MarkupStyleRender.rb) -
jekyll & social share (og: tag) friendly
-
100% Ruby @ RubyGem
[CH] ZMediumToMarkdown
A backup tool that crawls content from Medium article links or all articles of a Medium user, converts them into Markdown format, and downloads the articles along with embedded images.
[2022/07/18 Update]: Step-by-step Guide to Seamlessly Migrate Medium to a Self-hosted Website
Features
-
No login, no special permissions needed
-
Support downloading and converting a single article or all articles from a user into Markdown
-
Supports downloading and backing up all images within the article and converting them to corresponding image paths
-
Supports deep parsing of embedded Gist in articles and converts them into Markdown code blocks of the corresponding language
-
Supports parsing Twitter content and embedding it into the article
-
Supports parsing embedded YouTube videos in articles, converting them into video preview images and links displayed in Markdown
-
When downloading all articles of a user, the tool scans for embedded related articles within the content and replaces the links with local ones if found
-
Specially optimized for Medium format styles
-
Automatically updates the downloaded article’s last modified/created time to match the Medium article’s publish time
-
Automatically compares the downloaded article’s last modification time; if it is not older than the Medium article’s last modification time, skips the download
(This helps users create automatic sync/backup tools, saving server bandwidth and time) -
CLI operation with automation support
This project and article are for technical research only. Do not use for any commercial purposes or illegal activities. The author is not responsible for any illegal actions taken by others using this content.

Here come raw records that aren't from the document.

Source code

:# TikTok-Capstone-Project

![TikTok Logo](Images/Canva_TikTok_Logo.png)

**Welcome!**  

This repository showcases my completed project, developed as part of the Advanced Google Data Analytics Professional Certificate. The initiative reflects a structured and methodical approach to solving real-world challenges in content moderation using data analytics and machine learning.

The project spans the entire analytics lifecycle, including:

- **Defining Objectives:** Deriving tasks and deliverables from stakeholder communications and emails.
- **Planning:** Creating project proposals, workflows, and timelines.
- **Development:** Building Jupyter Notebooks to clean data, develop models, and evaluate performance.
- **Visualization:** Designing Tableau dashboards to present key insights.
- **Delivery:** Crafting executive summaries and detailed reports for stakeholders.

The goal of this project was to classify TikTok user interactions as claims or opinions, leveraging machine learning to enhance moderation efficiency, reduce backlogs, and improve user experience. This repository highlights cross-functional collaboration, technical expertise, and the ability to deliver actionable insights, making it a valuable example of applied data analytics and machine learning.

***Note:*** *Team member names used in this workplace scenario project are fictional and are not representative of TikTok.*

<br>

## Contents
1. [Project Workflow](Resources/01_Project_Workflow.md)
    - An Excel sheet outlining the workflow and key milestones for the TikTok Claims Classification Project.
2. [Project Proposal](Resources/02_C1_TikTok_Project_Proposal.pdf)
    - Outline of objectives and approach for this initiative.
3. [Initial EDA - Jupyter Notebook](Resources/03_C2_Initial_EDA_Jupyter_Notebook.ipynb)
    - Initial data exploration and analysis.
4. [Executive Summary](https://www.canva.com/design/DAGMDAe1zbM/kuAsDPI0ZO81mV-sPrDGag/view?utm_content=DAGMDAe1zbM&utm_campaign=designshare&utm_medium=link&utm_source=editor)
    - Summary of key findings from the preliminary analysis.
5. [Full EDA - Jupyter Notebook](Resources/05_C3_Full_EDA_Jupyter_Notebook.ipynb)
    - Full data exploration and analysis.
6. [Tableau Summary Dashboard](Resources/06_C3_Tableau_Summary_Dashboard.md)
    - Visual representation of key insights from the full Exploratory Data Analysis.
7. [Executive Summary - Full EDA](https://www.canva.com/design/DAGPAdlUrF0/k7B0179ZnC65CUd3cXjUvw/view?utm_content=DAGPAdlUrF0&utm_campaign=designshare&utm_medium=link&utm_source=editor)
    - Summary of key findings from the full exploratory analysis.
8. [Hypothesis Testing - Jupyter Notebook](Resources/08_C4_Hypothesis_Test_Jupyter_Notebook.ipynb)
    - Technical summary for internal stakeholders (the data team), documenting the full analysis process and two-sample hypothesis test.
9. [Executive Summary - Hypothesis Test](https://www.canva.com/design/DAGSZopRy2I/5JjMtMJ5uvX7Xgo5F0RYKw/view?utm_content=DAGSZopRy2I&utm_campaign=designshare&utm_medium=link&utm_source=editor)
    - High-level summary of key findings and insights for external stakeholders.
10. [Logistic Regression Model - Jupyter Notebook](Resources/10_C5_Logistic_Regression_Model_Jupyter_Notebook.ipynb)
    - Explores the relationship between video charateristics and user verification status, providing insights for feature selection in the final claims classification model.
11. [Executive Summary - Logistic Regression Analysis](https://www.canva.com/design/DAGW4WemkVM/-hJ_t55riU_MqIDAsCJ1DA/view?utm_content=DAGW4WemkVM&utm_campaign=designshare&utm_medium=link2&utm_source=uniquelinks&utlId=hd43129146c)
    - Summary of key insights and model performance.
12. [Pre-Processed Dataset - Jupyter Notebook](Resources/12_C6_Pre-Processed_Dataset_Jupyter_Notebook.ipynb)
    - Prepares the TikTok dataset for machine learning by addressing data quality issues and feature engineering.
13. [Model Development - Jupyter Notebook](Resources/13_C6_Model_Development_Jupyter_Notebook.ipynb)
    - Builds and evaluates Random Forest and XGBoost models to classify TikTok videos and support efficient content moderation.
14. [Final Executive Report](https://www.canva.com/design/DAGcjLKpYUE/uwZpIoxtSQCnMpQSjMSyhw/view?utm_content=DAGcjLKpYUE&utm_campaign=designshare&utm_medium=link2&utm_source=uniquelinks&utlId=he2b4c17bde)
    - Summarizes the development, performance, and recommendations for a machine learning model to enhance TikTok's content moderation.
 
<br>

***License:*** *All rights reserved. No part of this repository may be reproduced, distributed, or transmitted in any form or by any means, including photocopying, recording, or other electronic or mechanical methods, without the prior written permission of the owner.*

Please ensure you have the rights to use and reproduce the articles before downloading and backing them up.
Origin
In my third year of managing Medium, I have published over 65 articles; all were written directly on the Medium platform with no other backups. Honestly, I have always feared that issues with Medium or other factors might cause the loss of these years of hard work.
I used to back up manually, which was very boring and time-consuming, so I have been looking for a tool that can automatically back up and download all articles, preferably converting them to Markdown format.
Backup Requirements
-
Markdown Format
-
Automatically download all Medium posts of the User based on the User
-
Article images can also be downloaded and backed up.
-
Must be able to parse Gist into Markdown code blocks
(My Medium posts heavily use gist to embed source code, so this feature is very important)
Backup Solutions
Medium Official
Although the official platform provides an export backup feature, the export format can only be used for importing back into Medium, not Markdown or common formats, and it does not handle embedded content such as Github Gist … and others.
The API provided by Medium is barely maintained and only offers the Create Post function.
Makes sense, because Medium officially does not want users to easily transfer content to other platforms.
Chrome Extension
I found and tried several Chrome Extensions (most have been removed), but the results were poor. First, you have to manually open and back up each article one by one. Second, the parsed format contained many errors, and they couldn’t deeply parse Gist source code or back up all images in the articles.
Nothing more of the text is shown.